• Task objective
Every line of the data that includes "Generation" should be copied out.

• Source material
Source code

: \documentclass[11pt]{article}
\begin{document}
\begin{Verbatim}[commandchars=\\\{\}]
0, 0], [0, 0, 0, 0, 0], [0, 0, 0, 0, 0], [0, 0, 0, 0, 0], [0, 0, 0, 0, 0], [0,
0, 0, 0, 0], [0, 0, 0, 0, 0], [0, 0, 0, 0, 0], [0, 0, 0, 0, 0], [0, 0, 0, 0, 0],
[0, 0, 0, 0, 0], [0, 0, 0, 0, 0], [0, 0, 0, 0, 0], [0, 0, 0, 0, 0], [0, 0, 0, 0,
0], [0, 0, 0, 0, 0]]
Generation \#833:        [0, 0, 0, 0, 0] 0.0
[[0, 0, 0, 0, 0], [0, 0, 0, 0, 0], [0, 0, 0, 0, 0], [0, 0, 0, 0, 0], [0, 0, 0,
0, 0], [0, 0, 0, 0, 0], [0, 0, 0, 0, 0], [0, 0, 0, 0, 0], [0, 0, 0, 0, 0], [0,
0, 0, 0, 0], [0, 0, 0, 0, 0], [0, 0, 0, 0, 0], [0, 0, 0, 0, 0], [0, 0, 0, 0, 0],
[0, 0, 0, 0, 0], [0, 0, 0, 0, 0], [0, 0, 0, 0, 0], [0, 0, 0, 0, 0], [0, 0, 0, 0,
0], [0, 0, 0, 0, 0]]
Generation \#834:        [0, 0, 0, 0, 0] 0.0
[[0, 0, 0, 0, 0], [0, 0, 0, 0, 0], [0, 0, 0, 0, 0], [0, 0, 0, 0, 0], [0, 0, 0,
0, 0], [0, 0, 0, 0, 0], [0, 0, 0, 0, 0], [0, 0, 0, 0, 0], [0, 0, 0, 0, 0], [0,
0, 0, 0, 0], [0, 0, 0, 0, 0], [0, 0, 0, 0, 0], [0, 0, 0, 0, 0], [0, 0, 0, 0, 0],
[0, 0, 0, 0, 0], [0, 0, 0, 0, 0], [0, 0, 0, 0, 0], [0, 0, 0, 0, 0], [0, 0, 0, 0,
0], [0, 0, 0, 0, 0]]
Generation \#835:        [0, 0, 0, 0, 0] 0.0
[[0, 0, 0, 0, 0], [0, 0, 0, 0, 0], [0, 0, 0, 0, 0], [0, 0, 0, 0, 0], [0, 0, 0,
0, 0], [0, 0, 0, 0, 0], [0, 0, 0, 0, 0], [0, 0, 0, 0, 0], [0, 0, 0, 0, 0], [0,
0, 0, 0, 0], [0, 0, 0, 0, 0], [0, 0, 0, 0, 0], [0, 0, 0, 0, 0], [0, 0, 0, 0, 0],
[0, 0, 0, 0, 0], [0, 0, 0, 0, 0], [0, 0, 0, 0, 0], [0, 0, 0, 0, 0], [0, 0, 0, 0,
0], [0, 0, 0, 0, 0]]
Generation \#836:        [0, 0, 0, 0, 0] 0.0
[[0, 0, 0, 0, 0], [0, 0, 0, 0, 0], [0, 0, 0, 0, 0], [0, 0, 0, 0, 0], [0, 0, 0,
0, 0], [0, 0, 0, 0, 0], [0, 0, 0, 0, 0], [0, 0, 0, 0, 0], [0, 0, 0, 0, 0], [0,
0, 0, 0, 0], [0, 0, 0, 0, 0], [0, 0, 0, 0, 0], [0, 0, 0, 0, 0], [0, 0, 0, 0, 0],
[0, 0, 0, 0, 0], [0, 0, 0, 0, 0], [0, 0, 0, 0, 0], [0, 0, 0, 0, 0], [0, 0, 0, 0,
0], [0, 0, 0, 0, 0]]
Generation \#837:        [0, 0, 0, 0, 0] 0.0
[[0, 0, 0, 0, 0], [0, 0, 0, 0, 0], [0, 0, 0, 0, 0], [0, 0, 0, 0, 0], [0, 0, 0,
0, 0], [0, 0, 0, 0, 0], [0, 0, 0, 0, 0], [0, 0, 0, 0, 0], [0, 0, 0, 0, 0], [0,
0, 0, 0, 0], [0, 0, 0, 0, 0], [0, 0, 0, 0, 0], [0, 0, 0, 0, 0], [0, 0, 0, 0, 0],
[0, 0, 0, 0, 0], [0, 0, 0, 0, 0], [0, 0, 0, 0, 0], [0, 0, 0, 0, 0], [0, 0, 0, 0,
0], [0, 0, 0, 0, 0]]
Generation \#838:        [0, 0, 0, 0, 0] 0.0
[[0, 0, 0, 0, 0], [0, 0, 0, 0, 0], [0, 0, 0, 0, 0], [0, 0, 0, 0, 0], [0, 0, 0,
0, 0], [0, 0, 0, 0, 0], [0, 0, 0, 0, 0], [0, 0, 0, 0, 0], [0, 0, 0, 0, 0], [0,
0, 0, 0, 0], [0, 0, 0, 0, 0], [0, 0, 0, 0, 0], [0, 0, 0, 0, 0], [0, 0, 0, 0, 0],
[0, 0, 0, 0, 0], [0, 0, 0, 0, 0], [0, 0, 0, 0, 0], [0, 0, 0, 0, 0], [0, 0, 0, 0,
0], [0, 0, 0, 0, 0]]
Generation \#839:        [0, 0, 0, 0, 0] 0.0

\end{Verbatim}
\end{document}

• Your response
Generation \#833:        [0, 0, 0, 0, 0] 0.0
Generation \#834:        [0, 0, 0, 0, 0] 0.0
Generation \#835:        [0, 0, 0, 0, 0] 0.0
Generation \#836:        [0, 0, 0, 0, 0] 0.0
Generation \#837:        [0, 0, 0, 0, 0] 0.0
Generation \#838:        [0, 0, 0, 0, 0] 0.0
Generation \#839:        [0, 0, 0, 0, 0] 0.0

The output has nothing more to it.